Each line from the one containing "ways, or directly" through the last line of the entries below is to be transcribed exactly. Nothing else belongs in the reply.

** Opening Exercise inputs block **

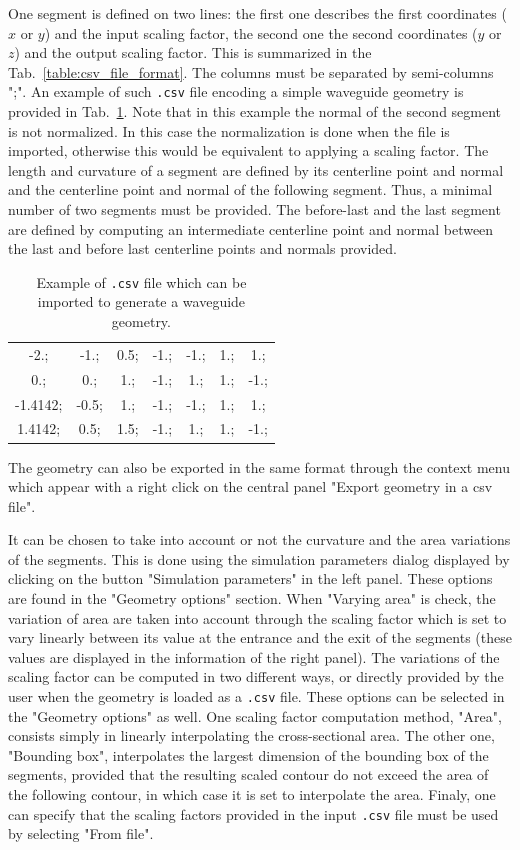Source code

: \documentclass[]{article}
\begin{document}
	One segment is defined on two lines: the first one describes the 
	first coordinates ($x$ or $y$) and the input scaling factor, the second one the second coordinates ($y$ or $z$) and the output scaling factor. 
	This is summarized in the Tab.~\ref{table:csv_file_format}.
	The columns must be separated by semi-columns ";". 
	An example of such \texttt{.csv} file encoding a simple waveguide
	geometry is provided in Tab.~\ref{table:example_csv_file}.
	Note that in this example the normal of the second segment is not normalized.
	In this case the normalization is done when the file is imported, otherwise
	this would be equivalent to applying a scaling factor.
	The length and curvature of a segment are defined by its centerline
	point and normal and the centerline point and normal of the 
	following segment.
	Thus, a minimal number of two segments must be provided. 
	The before-last and the last segment are defined by computing an 
	intermediate centerline point and normal between the last and 
	before last centerline points and normals provided.
	
	\begin{table}[h!]
		\centering
		\begin{tabular}{c c c c c c c }
			-2.;& -1.;& 0.5;& -1.;& -1.;& 1.;& 1.; \\
			0.;& 0.;& 1.;& -1.;& 1.;& 1.;& -1.; \\
			-1.4142;& -0.5;& 1.;& -1.;& -1.;& 1.;& 1.; \\
			1.4142;& 0.5;& 1.5;& -1.;& 1.;& 1.;& -1.; 
		\end{tabular}
		\caption{Example of \texttt{.csv} file which can be imported to generate a waveguide geometry.}
		\label{table:example_csv_file}
	\end{table}

	The geometry can also be exported in the same format through 
	the context menu which appear with a right click on the central panel
	"Export geometry in a csv file". 
	
	It can be chosen to take into account or not the curvature and 
	the area variations of the segments. This is done using the 
	simulation parameters dialog displayed by clicking on the 
	button "Simulation parameters" in the left panel. 
	These options are found in the "Geometry options" section.
	When "Varying area" is check, the variation of area are taken into 
	account through the scaling factor which is set to vary linearly
	between its value at the entrance and the exit of the segments (these values are displayed in the information of the right panel).
	The variations of the scaling factor can be computed in two different
	ways, or directly provided by the user when the geometry is loaded 
	as a \texttt{.csv} file. These options can be selected in the 
	"Geometry options" as well. One scaling factor computation method, 
	"Area", 
	consists simply in linearly interpolating the cross-sectional area.
	The other one, "Bounding box", interpolates the largest dimension of the bounding 
	box of the segments, provided that the resulting scaled contour 
	do not exceed the area of the following contour, in which case it 
	is set to interpolate the area. 
	Finaly, one can specify that the scaling factors provided in the 
	input \texttt{.csv} file must be used by selecting "From file".
	
\end{document}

** Closing Exercise inputs block **

§ **Answer below**:
	ways, or directly provided by the user when the geometry is loaded 
	as a \texttt{.csv} file. These options can be selected in the 
	"Geometry options" as well. One scaling factor computation method, 
	"Area", 
	consists simply in linearly interpolating the cross-sectional area.
	The other one, "Bounding box", interpolates the largest dimension of the bounding 
	box of the segments, provided that the resulting scaled contour 
	do not exceed the area of the following contour, in which case it 
	is set to interpolate the area. 
	Finaly, one can specify that the scaling factors provided in the 
	input \texttt{.csv} file must be used by selecting "From file".
	
\end{document}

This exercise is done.